Regarding the razor-thin margins of some of our elections, the Ohio Secretary of State Office reported that between 2013 and 2017, 56 elections resulted in a tie vote and 86 were decided by only one vote. In close elections, where every vote counts, a handful of fraudulent votes can alter the outcome and thwart the will of the people.
Documenting Fraud
Some of the claims made by USA Today and PBS are just plain senseless. For example, they criticize the database for using the date of conviction when listing a summary of a particular case because the conviction “may come years after the fraud,” as if that is somehow misleading.
But the cases are listed consistently, by year of conviction or an official finding. Many of the summaries list the election in which the fraud occurred and other information to give as many relevant facts as possible. In any event, the summaries list hyperlinks to supporting documents and newspaper reports that give detailed information about the cases.

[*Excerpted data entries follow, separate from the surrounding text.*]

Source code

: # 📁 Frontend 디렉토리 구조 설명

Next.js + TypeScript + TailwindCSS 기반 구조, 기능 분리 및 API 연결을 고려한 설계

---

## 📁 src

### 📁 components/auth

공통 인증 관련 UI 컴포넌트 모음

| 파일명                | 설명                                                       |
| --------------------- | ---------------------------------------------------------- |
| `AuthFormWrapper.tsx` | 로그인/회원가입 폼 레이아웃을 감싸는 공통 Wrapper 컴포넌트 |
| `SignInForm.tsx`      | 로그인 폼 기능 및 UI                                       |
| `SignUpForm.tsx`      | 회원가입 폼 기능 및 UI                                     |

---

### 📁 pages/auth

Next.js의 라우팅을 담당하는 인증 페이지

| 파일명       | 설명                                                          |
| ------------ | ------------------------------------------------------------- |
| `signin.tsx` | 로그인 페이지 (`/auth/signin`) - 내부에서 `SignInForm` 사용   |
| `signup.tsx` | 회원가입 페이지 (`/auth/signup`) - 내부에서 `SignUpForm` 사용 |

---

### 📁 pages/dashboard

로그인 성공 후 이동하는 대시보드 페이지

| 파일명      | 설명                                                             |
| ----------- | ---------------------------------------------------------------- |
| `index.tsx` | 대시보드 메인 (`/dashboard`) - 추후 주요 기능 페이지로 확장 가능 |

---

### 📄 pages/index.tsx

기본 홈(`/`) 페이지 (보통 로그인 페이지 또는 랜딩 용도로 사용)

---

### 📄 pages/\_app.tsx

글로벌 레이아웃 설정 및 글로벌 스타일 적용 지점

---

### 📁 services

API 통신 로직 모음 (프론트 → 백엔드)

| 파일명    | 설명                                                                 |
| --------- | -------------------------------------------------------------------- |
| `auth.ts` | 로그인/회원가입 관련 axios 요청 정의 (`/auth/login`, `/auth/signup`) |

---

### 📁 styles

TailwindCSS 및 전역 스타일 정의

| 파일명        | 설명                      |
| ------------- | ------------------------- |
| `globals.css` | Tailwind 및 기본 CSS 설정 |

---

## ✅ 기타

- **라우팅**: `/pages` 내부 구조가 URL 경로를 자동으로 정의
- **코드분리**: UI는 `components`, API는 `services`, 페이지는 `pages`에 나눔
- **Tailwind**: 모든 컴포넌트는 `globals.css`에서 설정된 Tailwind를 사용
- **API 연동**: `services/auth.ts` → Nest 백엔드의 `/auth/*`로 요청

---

USA Today and PBS also criticize the inclusion of cases in which “no fraudulent votes were involved.” All that means is that the fraud, such as voter registration fraud, may have been caught before a fraudulent vote was cast. That is like claiming that a bank robber who was apprehended while still in the bank isn’t really guilty, and we shouldn’t worry about those types of attempted robberies.
Interestingly enough, USA Today and PBS have not spent any time or resources investigating, or reporting on, the findings of a recent report by the Public Interest Legal Foundation that exposed thousands of individuals who may have illegally voted more than once in the 2016 and 2018 elections. Or a 2017 report by the Government Accountability Institute that reported on approximately 8,500 individuals who may have voted twice in the 2016 election.
It is important to remember that every fraudulent vote that is cast invalidates the vote of an eligible voter. We have many close elections in this country, and plenty of people stand to gain financially or through increased access to powerful figures who have incentives to cheat, as well as some individuals who just want to provide a boost to their preferred candidate.
Americans deserve to have an electoral process that they can trust and that protects their most sacred right, and they have the right to know when the integrity of that process is imperiled.